Your instructions
Every line of the records below from the line with "(and perhaps conceptual)" up to and including the line with "development have not" must be reproduced exactly, and no line outside that range.

Excerpted records
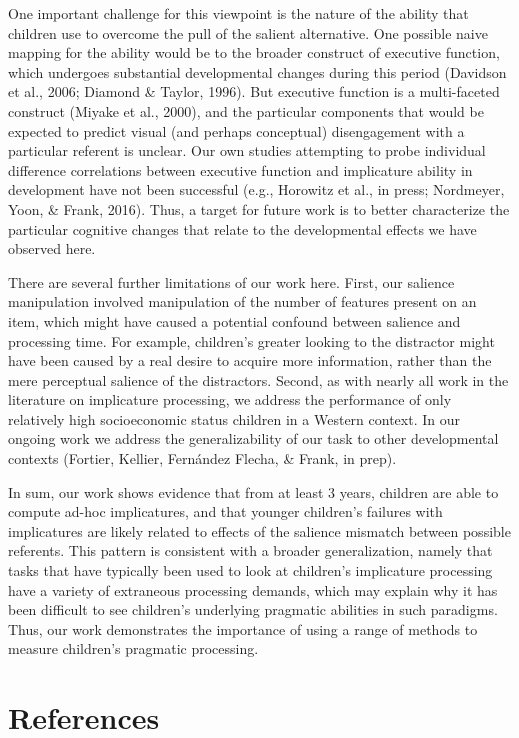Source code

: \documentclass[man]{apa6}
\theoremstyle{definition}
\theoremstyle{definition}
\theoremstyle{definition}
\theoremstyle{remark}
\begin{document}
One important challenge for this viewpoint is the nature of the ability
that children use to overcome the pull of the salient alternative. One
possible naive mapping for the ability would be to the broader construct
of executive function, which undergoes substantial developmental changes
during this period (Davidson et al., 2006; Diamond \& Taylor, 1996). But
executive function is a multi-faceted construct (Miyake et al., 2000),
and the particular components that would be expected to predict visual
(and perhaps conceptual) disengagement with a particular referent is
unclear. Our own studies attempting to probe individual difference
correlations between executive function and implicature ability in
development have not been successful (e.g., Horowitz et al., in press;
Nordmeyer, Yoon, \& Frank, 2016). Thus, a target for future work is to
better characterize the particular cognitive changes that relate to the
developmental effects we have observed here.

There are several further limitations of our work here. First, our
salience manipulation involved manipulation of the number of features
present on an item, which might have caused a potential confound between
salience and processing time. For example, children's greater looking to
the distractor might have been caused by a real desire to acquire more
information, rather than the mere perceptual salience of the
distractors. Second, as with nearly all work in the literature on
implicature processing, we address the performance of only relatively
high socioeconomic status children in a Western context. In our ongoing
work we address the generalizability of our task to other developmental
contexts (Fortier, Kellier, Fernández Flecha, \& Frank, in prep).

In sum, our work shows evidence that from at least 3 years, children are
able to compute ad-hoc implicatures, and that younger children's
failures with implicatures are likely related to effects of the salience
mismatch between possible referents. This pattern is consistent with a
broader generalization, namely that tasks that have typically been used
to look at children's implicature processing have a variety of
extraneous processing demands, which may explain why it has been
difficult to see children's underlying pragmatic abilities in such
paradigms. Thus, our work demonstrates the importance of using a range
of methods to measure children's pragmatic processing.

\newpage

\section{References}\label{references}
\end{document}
--
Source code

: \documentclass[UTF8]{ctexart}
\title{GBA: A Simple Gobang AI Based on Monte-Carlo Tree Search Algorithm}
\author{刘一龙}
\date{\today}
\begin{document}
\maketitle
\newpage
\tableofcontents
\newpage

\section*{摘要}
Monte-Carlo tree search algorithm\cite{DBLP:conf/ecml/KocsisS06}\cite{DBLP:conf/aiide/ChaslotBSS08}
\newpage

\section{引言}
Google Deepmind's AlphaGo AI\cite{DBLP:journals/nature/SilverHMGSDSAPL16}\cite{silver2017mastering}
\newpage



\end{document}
* * *
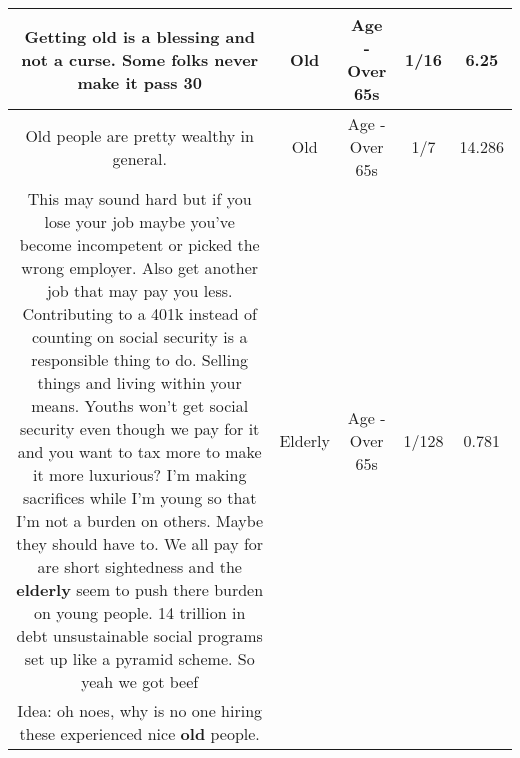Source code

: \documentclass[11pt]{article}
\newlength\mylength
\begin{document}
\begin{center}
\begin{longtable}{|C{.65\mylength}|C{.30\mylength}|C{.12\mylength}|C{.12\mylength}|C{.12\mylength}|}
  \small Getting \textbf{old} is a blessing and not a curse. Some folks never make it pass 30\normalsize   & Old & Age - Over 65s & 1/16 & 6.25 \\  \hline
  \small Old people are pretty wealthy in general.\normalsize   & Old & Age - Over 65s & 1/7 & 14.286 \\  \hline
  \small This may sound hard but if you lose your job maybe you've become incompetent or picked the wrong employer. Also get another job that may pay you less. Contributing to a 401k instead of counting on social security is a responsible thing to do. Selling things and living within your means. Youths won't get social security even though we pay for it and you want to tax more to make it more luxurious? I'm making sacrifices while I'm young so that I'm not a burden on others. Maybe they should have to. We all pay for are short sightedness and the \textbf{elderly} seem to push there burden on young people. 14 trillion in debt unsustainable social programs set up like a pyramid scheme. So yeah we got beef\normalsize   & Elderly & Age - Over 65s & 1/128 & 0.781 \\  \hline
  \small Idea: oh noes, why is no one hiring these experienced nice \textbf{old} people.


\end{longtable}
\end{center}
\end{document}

Answer to this problem
(and perhaps conceptual) disengagement with a particular referent is
unclear. Our own studies attempting to probe individual difference
correlations between executive function and implicature ability in
development have not been successful (e.g., Horowitz et al., in press;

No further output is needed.